AERA 2022年12月19日号より

──生きづらさを抱える人も少なくありません。

 病院を受診している人は、むしろ能力が高い人が多い印象があります。優秀なために、苦手なことまで強いられてしまうことが多く、仕事を任せられすぎて、メンタルダウンしてしまうのですね。私が診ているADHDの患者さんのおよそ半数は、そのような人たちです。

■閉塞を打ち破る突破力

 ある大手企業で働く方は、過剰集中して倒れるまで仕事をし、うつ病を発症して休職。ベースにはADHDがありました。企画力のある方で、上司も評価し、期待もしている。しかし、休職を挟んだために昇進が遅れていました。そこで上司は、「手柄を立てさせ、昇進させてやろう」と考え、本人が企画した「会社始まって以来」の新規事業のプロジェクトリーダーに彼を任命したのです。

 社内外との交渉や調整はADHDの人にとっては非常に苦手な分野です。すっかり疲れきってうつ状態となってしまったため、リーダーを外してもらうようお願いすることになりました。

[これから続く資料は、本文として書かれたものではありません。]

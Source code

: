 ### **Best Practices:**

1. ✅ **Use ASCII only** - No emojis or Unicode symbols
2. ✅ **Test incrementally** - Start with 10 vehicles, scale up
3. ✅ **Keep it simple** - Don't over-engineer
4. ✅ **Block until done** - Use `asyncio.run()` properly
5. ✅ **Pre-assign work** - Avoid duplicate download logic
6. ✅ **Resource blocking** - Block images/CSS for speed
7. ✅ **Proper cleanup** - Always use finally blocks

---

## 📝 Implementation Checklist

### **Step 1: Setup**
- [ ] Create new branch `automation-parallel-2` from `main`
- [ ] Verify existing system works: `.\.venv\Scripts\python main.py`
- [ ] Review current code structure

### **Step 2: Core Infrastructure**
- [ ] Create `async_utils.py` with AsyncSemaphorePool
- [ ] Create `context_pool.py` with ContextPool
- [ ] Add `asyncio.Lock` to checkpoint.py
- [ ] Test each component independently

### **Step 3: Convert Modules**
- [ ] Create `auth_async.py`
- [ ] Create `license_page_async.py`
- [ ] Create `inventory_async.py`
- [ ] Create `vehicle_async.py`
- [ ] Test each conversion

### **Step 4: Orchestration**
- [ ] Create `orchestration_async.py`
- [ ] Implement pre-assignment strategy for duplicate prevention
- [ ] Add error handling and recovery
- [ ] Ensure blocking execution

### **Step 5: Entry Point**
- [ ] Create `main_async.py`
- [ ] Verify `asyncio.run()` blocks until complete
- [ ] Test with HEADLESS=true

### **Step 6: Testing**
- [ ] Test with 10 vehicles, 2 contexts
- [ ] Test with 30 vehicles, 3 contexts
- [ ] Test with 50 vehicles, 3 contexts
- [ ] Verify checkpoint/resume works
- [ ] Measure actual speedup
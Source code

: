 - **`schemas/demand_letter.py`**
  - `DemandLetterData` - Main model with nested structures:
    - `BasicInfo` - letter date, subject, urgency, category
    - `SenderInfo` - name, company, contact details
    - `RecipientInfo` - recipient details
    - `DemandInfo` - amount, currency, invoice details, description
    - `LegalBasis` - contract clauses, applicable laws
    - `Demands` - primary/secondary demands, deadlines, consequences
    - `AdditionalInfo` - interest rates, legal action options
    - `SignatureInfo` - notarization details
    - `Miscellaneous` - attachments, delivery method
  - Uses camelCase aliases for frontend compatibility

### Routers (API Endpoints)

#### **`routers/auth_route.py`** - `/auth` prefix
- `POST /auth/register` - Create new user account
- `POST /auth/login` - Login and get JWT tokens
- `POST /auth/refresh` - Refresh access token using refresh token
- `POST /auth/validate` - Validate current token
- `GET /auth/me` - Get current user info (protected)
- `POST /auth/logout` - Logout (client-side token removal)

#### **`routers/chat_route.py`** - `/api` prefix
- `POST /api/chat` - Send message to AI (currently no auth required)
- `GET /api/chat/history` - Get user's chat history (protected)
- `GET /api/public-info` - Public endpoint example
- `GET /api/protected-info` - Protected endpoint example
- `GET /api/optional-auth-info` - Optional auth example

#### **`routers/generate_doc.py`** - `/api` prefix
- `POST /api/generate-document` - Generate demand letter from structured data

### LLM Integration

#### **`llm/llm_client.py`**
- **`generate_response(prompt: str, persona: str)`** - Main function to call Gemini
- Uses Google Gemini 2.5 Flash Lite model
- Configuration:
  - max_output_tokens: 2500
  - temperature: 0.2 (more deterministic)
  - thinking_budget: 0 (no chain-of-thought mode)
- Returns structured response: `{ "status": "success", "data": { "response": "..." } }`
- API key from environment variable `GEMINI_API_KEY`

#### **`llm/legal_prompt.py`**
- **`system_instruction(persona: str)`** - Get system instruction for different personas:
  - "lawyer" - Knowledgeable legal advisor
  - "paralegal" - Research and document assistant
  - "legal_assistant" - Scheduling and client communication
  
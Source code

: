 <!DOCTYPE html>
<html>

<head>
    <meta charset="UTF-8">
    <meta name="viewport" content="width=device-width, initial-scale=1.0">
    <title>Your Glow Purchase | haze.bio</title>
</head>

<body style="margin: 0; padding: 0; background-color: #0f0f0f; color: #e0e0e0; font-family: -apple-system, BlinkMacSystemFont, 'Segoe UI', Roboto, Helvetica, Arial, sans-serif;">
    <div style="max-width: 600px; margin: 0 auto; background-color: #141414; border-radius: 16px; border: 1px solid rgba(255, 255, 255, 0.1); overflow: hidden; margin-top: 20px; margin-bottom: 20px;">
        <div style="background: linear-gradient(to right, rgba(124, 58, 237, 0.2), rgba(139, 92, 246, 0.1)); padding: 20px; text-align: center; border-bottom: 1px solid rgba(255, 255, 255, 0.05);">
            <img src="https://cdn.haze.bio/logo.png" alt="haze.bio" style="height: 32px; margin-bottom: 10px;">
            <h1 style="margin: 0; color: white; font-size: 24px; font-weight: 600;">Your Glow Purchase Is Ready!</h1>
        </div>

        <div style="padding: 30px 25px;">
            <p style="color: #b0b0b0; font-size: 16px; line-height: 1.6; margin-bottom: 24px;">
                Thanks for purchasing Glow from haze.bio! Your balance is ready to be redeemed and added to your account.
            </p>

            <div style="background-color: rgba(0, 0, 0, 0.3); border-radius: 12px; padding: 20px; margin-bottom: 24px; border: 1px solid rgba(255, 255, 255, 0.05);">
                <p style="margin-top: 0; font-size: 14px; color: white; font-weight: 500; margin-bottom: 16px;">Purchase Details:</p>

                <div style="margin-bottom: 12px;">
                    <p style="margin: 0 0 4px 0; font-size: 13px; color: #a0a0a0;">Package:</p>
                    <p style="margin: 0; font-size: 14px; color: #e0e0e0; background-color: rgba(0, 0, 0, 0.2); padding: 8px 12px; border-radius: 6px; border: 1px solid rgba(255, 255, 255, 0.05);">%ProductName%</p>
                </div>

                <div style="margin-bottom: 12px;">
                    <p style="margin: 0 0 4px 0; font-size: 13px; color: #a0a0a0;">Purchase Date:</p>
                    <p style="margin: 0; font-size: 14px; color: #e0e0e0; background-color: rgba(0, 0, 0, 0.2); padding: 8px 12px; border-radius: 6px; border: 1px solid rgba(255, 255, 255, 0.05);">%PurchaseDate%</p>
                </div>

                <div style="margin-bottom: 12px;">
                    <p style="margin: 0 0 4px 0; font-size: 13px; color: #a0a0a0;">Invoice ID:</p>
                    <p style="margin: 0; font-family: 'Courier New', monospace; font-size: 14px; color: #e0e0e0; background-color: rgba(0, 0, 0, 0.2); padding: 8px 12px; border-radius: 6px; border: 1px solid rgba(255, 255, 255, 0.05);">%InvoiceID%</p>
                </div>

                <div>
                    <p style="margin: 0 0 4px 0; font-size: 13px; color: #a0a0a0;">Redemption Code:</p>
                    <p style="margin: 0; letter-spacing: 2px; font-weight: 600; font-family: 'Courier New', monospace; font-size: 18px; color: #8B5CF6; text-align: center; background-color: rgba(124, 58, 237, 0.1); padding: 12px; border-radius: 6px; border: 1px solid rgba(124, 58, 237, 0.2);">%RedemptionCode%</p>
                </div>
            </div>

 企業側に「出世ルートに乗せてやろう」という考えはあっても、「彼のユニークさをうまく使おう」という発想はありません。発達障害のある人の才能をうまく生かすためには、昇進と昇給以外の方法を企業が用意しなければなりません。特別職をつくるなど柔軟な対応が必要です。

──日本は同調圧力が強いです。

 日本人の大部分は小児期から成人まで、比較的同質の集団の中で生きています。一方、組織になじまない、能力にばらつきの大きい発達障害の特性を持つ人たちは排除やバッシングの対象となりやすい。閉塞(へいそく)した状況を打ち破る発想や突破力を持つ彼らに、活躍できる環境や適切なサポートを用意しないのは、社会的な損失でもあるのです。